Dire que le style de DesRochers est épuré est un l’euphémisme. De fait, un lecteur attentif aura du mal à trouver dans Demain sera sans rêves un seul adverbe, un seul complément circonstanciel en tête de phrase, une seule phrase alambiquée. L’écrivain vacille adroitement entre le cérébral et l’organique, entre le beau et l’indicible. Il propose – dans une langue qui, si elle est parfois crue et dure, ne tombe jamais sans raison dans la vulgarité – une réflexion juste sur la création, la futilité, la résilience, la construction de l’identité à travers des souvenirs qu’on sait faillibles.
Les lecteurs de science-fiction qui s’attendent à ce que DesRochers explore de manière novatrice les thèmes – avouons-le un peu fatigués – que sont le téléversement de pensées et la singularité technologique, seront déçus. Le matériau science-fictionnel est ténu, ses assises, bancales, son traitement, assez cliché.

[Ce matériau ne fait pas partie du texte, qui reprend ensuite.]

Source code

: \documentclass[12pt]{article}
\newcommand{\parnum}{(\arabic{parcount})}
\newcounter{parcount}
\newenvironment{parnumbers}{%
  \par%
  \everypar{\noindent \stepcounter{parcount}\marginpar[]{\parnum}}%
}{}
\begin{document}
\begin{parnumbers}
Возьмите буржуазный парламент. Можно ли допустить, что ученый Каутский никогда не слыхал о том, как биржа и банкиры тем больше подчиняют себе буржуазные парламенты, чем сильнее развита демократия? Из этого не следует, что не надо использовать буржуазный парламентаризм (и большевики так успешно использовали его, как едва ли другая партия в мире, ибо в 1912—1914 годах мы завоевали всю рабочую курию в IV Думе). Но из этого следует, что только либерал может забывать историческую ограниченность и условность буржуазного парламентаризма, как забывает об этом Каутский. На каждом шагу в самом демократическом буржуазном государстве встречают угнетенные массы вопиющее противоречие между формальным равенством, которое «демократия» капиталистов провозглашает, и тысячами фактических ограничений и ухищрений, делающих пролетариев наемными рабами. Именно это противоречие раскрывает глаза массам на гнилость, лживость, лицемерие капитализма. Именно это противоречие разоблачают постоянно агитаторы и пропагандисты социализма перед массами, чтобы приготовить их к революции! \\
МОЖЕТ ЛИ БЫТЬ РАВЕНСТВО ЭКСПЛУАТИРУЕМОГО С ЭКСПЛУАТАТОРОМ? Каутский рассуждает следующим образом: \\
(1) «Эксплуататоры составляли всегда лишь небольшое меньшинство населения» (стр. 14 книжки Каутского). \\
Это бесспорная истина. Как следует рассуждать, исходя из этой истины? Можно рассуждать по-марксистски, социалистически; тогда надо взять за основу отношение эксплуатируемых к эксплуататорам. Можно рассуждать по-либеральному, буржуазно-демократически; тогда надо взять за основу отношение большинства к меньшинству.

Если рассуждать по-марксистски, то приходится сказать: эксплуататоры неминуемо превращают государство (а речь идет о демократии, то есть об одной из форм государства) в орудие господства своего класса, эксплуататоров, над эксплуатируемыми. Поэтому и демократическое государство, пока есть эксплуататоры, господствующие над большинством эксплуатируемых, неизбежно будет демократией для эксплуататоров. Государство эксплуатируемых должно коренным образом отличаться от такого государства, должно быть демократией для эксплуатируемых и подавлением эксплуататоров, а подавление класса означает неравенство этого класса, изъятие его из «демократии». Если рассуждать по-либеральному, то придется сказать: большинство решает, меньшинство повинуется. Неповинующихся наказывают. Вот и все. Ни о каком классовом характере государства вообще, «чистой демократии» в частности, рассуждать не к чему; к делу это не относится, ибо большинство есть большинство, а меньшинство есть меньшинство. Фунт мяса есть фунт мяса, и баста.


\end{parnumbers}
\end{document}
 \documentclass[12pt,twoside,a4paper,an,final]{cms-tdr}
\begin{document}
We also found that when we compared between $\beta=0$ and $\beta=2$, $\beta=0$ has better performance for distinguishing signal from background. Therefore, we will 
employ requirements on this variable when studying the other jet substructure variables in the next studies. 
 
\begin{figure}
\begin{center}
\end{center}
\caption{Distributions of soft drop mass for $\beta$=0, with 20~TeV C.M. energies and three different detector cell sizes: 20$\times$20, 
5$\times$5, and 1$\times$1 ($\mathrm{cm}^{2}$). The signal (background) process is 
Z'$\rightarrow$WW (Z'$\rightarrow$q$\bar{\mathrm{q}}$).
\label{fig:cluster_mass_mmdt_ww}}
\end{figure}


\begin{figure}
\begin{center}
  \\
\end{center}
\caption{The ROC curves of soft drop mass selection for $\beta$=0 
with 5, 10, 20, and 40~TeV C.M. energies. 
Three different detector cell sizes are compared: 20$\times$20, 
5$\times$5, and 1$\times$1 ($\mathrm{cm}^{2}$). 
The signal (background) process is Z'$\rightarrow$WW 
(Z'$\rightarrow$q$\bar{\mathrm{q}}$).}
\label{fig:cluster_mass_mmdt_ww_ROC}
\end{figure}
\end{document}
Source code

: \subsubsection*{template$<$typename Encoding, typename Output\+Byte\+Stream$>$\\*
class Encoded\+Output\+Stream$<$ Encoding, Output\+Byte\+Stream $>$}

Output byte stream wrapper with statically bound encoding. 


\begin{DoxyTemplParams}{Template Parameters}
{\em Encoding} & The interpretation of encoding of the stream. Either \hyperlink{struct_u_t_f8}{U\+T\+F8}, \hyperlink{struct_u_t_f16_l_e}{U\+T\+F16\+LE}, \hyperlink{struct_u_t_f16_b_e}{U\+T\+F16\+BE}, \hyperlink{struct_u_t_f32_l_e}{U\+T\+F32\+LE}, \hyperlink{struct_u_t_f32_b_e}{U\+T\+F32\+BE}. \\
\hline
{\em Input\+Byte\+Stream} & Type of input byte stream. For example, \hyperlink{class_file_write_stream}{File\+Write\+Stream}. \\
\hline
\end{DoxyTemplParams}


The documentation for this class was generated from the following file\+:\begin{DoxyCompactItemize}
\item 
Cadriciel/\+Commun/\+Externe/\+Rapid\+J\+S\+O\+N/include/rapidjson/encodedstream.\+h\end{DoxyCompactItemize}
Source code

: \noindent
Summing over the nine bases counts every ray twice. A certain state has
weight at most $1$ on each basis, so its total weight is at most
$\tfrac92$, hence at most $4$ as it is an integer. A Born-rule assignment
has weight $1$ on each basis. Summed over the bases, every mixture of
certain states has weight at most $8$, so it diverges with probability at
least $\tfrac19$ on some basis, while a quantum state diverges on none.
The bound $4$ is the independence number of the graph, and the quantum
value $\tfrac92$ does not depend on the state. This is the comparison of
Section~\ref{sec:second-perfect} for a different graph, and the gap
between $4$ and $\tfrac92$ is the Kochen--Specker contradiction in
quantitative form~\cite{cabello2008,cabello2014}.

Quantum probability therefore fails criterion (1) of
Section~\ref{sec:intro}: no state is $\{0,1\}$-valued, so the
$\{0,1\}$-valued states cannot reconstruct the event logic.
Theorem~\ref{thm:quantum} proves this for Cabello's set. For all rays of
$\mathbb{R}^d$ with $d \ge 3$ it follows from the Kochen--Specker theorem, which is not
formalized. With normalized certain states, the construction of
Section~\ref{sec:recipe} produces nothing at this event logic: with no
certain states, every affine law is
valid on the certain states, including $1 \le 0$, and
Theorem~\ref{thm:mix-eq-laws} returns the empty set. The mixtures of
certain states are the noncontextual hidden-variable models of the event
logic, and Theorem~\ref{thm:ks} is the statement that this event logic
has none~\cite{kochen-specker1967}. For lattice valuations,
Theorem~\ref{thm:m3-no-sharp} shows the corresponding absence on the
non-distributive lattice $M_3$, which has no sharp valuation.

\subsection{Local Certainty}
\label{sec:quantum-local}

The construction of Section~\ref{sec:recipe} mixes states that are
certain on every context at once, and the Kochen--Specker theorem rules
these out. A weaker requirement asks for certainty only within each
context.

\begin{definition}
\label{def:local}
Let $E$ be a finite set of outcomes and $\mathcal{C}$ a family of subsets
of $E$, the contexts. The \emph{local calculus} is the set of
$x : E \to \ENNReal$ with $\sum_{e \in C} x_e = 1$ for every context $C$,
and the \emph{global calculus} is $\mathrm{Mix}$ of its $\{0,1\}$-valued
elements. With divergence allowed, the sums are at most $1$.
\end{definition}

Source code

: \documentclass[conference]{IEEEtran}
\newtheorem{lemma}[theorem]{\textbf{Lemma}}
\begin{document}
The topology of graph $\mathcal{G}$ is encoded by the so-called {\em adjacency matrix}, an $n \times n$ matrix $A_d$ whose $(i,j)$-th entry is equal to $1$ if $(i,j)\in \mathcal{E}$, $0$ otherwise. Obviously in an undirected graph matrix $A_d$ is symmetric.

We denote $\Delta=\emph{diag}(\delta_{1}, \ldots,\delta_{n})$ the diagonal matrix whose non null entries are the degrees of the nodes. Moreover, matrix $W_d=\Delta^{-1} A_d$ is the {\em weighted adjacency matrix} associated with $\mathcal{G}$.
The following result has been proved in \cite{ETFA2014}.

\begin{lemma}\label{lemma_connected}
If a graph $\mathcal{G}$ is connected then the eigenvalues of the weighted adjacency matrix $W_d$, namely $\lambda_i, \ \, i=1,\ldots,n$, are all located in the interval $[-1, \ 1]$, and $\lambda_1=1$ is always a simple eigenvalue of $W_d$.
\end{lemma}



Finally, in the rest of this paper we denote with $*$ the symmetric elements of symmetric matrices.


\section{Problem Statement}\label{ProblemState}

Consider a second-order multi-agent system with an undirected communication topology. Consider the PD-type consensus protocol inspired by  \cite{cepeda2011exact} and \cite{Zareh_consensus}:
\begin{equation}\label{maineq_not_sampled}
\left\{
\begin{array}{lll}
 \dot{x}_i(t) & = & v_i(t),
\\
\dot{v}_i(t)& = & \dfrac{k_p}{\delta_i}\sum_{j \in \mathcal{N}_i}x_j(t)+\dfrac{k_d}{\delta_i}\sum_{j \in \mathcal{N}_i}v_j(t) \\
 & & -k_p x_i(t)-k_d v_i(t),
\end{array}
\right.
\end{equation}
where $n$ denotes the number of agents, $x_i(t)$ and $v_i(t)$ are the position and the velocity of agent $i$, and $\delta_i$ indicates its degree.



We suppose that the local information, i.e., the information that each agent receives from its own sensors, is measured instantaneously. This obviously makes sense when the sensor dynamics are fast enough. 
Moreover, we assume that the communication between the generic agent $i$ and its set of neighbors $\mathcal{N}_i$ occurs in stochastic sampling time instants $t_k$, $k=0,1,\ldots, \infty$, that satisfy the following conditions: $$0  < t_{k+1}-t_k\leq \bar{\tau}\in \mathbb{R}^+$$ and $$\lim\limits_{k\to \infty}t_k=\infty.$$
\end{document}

DesRochers le reconnaît d’emblée et sans réserve, la technologie dans Demain sera sans rêves n’est qu’un prétexte. Cela devient évident pour le lecteur dès les premières pages. Comme le font malheureusement beaucoup d’auteurs de littérature générale, DesRochers se sert de la science-fiction comme d’un simple gadget, d’un artifice qui ne fait office que de substrat narratif. C’est très dommage.
Ceci dit, il faudra sans conteste surveiller le travail de ce jeune écrivain de talent dans les prochaines années, même si son œuvre ne fait qu’effleurer les genres qui nous intéressent.